***** Supplied data

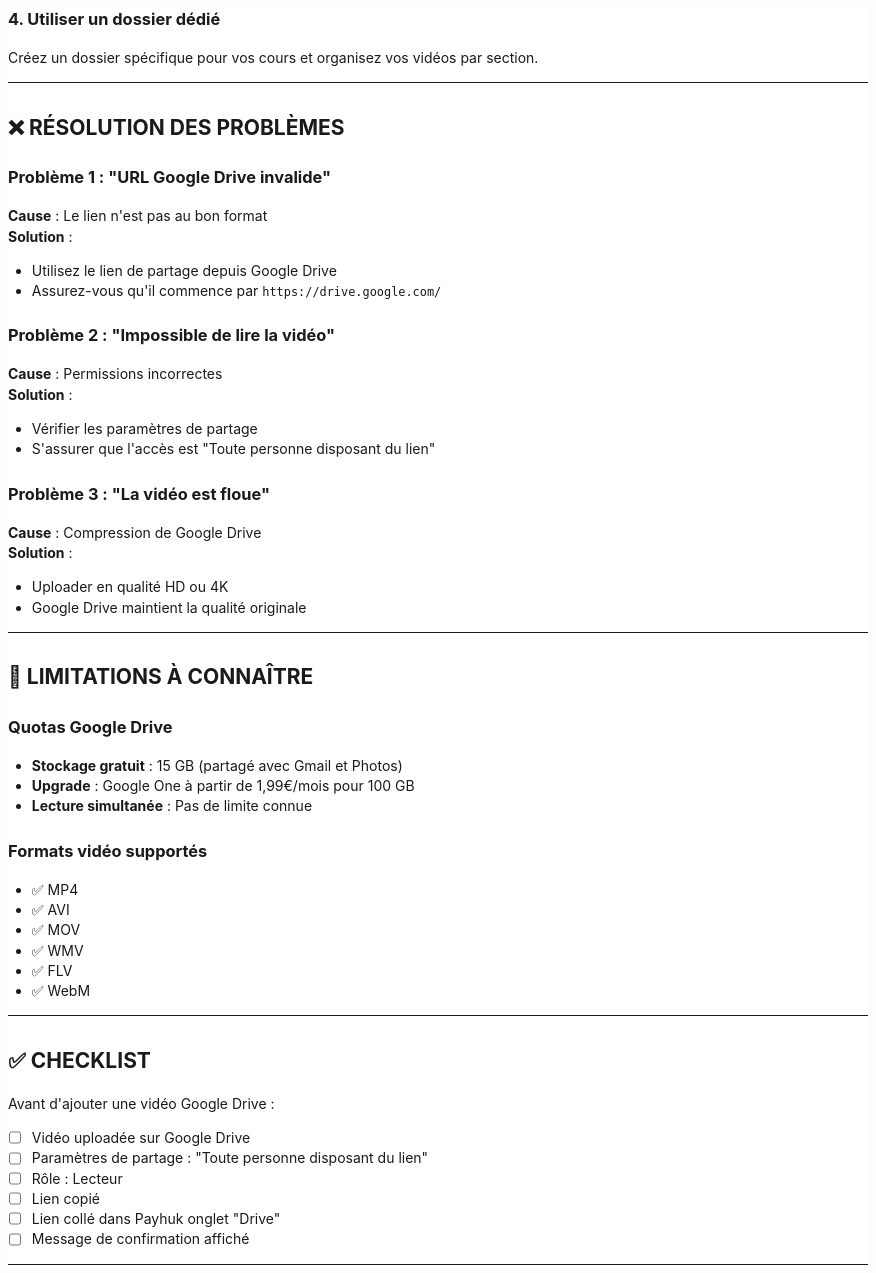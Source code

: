 ### 4. Utiliser un dossier dédié
Créez un dossier spécifique pour vos cours et organisez vos vidéos par section.

---

## ❌ RÉSOLUTION DES PROBLÈMES

### Problème 1 : "URL Google Drive invalide"
**Cause** : Le lien n'est pas au bon format  
**Solution** : 
- Utilisez le lien de partage depuis Google Drive
- Assurez-vous qu'il commence par `https://drive.google.com/`

### Problème 2 : "Impossible de lire la vidéo"
**Cause** : Permissions incorrectes  
**Solution** :
- Vérifier les paramètres de partage
- S'assurer que l'accès est "Toute personne disposant du lien"

### Problème 3 : "La vidéo est floue"
**Cause** : Compression de Google Drive  
**Solution** :
- Uploader en qualité HD ou 4K
- Google Drive maintient la qualité originale

---

## 🎯 LIMITATIONS À CONNAÎTRE

### Quotas Google Drive
- **Stockage gratuit** : 15 GB (partagé avec Gmail et Photos)
- **Upgrade** : Google One à partir de 1,99€/mois pour 100 GB
- **Lecture simultanée** : Pas de limite connue

### Formats vidéo supportés
- ✅ MP4
- ✅ AVI
- ✅ MOV
- ✅ WMV
- ✅ FLV
- ✅ WebM

---

## ✅ CHECKLIST

Avant d'ajouter une vidéo Google Drive :

- [ ] Vidéo uploadée sur Google Drive
- [ ] Paramètres de partage : "Toute personne disposant du lien"
- [ ] Rôle : Lecteur
- [ ] Lien copié
- [ ] Lien collé dans Payhuk onglet "Drive"
- [ ] Message de confirmation affiché

---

**********

- _Your objective_:
Each line from the one with "- [ ] Rôle : Lecteur" to the end of the material should be duplicated exactly, and no other line.

- _Answer to the exercise_:
- [ ] Rôle : Lecteur
- [ ] Lien copié
- [ ] Lien collé dans Payhuk onglet "Drive"
- [ ] Message de confirmation affiché

---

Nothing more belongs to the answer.